Is this becase of the relatively large surface area and lower flow rates of the Hamburg filter?

I rinse out my hydrosponges and so-called "Ultimate" sponge filters every couple of months, but I generally run the air pretty slowly through them.


----------



## arc (Mar 11, 2010)

Thanks for the replys

I've been using a Hydro3 on one of the 10 gal and some ebay sponges in the 20. Have to clean the 20 every month as it clogs fast. Rather than get 2 more Hydros I thought I would try something new. Plus I love the idea of shrimps on wall picking at food.


----------



## BillD (Jun 5, 2006)

PPulcher said:


> Is this becase of the relatively large surface area and lower flow rates of the Hamburg filter?
> 
> I rinse out my hydrosponges and so-called "Ultimate" sponge filters every couple of months, but I generally run the air pretty slowly through them.


Yes and the larger pore size helps also. You can't tell when a hydro sponge gets clogged, but with the mat filter, the water level behind the mat gets lower than the tank level. My hydro sponges clog up in a few weeks.


----------



## PPulcher (Nov 17, 2006)

Thanks! Pore size seems to be the key.


----------



## BillD (Jun 5, 2006)

A pore size of 20ppi seems to be ideal for most uses. Reticulated foam sleeves are available for Hydrosponges. Sugarglider has them in his list of items.


----------



## ameekplec. (May 1, 2008)

Try this company: http://www.eversoft.ca/index.html

Looks like they have the polyether foam. It's probably much cheaper than getting it from Big Al's (who also have large blocks of it in stock - I bought a ~16" square 1" thick sheet and I remember it being pretty expensive for what it is).


----------



## arc (Mar 11, 2010)

> Try this company: http://www.eversoft.ca/index.html
> 
> Looks like they have the polyether foam. It's probably much cheaper than getting it from Big Al's (who also have large blocks of it in stock - I bought a ~16" square 1" thick sheet and I remember it being pretty expensive for what it is).

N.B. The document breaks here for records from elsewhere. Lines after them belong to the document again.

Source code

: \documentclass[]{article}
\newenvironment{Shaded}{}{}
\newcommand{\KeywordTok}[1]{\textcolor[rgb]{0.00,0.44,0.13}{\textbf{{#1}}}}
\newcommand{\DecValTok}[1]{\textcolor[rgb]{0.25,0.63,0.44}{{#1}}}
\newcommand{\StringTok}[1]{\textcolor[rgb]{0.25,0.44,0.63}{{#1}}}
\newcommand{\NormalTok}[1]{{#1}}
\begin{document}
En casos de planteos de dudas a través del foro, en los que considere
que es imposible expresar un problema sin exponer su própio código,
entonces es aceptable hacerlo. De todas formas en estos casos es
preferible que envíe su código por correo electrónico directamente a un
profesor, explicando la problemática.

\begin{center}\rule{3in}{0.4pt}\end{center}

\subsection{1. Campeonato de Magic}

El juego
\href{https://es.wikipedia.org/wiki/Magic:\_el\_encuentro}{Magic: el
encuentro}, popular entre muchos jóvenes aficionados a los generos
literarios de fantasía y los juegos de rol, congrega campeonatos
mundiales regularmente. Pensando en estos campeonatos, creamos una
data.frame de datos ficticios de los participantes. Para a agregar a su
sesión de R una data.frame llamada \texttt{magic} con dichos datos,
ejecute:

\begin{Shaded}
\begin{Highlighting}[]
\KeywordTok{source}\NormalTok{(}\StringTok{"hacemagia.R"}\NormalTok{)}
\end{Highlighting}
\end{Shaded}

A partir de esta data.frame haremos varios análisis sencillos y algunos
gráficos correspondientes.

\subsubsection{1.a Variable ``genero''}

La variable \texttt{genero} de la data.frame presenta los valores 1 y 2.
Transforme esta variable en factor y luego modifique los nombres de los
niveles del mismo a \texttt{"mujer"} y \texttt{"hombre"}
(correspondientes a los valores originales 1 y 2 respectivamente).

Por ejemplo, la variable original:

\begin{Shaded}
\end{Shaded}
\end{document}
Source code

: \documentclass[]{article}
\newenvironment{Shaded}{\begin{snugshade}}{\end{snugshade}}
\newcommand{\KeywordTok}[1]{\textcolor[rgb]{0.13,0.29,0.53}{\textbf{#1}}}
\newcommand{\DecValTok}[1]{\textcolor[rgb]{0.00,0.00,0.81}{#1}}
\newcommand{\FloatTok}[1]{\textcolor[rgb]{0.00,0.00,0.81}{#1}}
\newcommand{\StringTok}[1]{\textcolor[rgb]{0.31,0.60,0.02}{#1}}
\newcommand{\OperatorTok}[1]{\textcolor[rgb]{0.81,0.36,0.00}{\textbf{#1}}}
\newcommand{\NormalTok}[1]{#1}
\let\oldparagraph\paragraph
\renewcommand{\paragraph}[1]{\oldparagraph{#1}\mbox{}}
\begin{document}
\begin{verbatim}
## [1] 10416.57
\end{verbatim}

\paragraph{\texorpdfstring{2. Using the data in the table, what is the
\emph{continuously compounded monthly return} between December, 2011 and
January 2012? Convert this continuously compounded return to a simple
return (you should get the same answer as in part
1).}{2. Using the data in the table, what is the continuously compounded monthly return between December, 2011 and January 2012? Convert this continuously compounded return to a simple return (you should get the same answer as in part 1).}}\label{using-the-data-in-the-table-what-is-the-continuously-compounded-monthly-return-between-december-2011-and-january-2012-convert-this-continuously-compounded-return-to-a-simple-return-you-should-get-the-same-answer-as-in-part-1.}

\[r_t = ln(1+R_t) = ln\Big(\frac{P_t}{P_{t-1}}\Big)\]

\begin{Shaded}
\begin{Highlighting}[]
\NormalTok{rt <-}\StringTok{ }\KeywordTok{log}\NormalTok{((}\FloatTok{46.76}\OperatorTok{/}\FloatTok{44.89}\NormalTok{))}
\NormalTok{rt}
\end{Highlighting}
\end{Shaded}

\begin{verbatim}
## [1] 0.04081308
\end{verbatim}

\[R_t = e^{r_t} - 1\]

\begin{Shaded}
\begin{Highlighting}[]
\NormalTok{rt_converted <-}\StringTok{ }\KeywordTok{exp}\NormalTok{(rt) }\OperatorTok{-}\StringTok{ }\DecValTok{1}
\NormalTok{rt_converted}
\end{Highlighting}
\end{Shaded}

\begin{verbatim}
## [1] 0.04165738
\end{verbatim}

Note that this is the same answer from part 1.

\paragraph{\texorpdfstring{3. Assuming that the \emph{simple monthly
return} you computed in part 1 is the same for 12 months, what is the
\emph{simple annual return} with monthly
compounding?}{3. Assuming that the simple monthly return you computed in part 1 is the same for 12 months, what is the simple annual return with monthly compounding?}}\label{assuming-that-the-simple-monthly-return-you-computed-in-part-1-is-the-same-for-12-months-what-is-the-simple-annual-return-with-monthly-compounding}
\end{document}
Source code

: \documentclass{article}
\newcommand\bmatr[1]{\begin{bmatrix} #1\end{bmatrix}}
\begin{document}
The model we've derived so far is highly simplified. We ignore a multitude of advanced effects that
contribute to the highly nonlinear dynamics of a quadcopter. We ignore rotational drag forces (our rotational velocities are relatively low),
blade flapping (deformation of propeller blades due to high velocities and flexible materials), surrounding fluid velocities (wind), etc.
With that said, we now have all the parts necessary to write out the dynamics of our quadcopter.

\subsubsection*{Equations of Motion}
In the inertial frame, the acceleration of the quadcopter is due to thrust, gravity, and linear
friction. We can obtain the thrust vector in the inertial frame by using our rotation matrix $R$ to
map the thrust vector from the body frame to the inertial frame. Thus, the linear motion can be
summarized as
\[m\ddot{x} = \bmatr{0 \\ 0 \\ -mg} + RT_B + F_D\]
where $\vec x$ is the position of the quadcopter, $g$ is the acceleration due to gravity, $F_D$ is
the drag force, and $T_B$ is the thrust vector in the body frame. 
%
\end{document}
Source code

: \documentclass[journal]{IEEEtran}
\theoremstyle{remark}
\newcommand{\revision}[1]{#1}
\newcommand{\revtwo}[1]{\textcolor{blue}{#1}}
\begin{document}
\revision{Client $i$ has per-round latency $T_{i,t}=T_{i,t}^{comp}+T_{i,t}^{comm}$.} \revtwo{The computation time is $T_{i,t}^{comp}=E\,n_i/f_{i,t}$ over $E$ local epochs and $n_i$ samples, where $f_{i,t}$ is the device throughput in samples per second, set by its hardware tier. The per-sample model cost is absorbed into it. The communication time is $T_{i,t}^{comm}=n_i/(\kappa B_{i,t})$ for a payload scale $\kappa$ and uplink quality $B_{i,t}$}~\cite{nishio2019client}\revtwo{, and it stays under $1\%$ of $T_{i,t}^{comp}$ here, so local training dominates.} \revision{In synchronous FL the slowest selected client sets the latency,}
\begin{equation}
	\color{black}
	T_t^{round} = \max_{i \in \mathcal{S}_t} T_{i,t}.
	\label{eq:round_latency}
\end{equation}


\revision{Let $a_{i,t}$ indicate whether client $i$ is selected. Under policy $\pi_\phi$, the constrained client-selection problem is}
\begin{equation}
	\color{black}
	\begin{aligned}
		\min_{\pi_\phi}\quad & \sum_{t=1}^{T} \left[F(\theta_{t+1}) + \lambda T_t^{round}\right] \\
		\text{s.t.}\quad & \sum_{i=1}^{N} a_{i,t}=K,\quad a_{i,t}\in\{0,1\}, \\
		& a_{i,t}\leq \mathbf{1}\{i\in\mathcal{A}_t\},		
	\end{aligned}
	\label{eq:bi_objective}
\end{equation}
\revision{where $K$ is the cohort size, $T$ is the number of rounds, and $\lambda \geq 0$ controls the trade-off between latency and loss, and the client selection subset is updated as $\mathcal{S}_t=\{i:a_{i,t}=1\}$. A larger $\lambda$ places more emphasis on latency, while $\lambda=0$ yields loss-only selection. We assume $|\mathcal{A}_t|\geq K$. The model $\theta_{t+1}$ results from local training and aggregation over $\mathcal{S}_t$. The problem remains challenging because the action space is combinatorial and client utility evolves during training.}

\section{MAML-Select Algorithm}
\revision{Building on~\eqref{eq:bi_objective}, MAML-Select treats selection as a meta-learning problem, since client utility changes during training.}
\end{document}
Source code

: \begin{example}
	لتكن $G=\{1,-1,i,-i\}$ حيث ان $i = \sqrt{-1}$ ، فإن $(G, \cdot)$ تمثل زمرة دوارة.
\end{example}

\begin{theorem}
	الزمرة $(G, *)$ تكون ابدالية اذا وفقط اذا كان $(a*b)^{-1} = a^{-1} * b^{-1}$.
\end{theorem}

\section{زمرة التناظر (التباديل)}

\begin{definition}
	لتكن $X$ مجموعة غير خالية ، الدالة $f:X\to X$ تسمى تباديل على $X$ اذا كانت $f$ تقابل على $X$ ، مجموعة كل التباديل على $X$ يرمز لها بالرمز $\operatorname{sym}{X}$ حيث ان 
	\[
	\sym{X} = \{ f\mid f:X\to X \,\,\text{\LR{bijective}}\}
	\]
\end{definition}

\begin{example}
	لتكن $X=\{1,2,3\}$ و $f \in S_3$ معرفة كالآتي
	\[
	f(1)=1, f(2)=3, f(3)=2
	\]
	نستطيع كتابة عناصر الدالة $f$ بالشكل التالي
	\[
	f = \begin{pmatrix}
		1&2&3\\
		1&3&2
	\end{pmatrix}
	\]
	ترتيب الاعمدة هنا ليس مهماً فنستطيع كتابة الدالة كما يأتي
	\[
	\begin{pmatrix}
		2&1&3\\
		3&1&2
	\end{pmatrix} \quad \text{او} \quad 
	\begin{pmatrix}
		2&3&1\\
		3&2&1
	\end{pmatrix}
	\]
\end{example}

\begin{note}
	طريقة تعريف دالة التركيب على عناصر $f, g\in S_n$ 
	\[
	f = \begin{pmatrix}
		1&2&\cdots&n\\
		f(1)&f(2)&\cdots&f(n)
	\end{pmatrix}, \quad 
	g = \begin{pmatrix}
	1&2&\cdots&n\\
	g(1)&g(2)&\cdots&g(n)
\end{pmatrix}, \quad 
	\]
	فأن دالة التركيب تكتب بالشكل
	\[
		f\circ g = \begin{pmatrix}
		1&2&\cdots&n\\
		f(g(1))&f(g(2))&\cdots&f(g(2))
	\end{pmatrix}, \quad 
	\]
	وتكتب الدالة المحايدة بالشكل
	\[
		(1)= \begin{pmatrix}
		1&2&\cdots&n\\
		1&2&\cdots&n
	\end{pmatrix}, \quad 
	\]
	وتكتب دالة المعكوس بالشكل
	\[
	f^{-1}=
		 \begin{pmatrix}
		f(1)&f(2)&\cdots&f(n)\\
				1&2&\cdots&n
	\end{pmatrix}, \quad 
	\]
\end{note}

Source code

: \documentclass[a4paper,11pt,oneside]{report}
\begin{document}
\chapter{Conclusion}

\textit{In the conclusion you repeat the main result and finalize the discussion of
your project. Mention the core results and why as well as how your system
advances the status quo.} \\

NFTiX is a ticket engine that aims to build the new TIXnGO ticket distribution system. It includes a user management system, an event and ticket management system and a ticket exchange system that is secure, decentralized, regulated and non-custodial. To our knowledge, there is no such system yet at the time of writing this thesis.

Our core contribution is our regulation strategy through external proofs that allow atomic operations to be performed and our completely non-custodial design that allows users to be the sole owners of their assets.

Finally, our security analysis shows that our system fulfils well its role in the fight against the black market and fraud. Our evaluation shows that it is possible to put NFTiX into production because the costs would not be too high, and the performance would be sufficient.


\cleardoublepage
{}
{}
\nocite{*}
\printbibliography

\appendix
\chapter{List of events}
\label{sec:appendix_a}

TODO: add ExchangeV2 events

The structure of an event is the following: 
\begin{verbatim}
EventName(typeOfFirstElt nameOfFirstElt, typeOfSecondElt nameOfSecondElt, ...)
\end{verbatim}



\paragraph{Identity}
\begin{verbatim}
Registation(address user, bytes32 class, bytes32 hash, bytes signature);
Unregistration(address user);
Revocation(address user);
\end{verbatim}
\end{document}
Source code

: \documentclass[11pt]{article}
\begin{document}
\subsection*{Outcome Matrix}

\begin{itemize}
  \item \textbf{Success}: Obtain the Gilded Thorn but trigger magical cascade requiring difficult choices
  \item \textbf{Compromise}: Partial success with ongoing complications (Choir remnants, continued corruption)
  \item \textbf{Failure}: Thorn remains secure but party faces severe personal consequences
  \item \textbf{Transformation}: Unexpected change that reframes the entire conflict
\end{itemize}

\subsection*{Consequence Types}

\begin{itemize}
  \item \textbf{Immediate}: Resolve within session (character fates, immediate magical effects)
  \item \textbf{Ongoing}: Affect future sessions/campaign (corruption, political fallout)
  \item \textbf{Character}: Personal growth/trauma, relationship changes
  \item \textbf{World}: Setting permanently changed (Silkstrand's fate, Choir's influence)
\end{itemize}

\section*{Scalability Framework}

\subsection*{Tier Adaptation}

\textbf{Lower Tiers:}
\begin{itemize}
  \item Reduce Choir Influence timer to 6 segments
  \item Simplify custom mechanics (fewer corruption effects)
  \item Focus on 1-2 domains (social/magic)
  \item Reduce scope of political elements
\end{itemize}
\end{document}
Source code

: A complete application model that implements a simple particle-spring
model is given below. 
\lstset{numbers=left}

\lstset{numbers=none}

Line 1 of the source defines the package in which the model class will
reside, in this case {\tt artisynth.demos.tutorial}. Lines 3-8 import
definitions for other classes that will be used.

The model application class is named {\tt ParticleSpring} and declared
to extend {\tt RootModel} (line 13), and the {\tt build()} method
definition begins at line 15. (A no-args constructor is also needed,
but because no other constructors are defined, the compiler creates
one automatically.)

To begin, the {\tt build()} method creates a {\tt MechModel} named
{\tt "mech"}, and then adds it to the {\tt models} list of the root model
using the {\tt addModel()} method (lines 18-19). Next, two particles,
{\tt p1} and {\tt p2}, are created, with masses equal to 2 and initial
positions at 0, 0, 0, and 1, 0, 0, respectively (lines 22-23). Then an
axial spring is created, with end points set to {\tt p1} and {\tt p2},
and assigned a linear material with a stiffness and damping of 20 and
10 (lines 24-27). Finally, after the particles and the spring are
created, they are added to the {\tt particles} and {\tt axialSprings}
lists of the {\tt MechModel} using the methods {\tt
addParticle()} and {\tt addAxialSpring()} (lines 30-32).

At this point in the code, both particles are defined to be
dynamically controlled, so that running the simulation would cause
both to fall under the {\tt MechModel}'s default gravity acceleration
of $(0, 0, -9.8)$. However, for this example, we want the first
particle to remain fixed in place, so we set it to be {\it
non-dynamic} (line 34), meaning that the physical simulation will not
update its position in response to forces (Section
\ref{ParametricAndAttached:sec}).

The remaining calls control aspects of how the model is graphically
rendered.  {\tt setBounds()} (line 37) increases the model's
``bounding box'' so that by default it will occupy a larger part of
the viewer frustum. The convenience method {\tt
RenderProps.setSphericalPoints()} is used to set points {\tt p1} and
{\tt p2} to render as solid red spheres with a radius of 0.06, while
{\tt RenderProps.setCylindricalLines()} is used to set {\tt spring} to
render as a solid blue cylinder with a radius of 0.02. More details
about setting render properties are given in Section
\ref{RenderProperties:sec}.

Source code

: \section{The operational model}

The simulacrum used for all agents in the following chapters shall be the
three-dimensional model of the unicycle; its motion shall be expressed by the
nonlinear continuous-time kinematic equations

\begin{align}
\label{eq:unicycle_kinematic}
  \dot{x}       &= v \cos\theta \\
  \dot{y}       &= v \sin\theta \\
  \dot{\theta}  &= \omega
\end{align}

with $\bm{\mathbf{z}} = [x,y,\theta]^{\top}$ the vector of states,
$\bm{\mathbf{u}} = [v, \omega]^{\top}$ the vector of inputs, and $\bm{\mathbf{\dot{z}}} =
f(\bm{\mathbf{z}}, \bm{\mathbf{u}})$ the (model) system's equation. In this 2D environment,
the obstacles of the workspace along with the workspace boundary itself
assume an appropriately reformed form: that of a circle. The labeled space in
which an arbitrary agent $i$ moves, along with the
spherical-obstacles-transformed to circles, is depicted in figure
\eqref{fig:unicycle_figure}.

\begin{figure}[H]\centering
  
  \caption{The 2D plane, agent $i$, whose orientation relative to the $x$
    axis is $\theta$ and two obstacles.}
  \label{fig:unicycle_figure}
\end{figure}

Sent an email to them asking for Reticulated and Open cell foam but no reply so far. Hope this works out as my other source requires me to by a 10'x4' foam sheet.


----------



## BillD (Jun 5, 2006)

The best way to do this is to put together a group order and the manufacturer will cut it up to size for you.


----------



## arc (Mar 11, 2010)

> The best way to do this is to put together a group order and the manufacturer will cut it up to size for you.


Sounds like a plan, I can avoid making cutting mistakes this way. Just hope there's enough people that want foam if eversoft doesn't go through.


----------



## arc (Mar 11, 2010)

Eversoft got back to me. They have something called "EZ dri" which is a reticulated foam that looks like a 15-20PPI range.They do custom cuts and the price is good. Only problem is that it has built in fungicidal additives which at best will stop anything from growing on it. At worst, it'll kill everything in the tank. 

So any interest in a foam sheet group buy from another source?


----------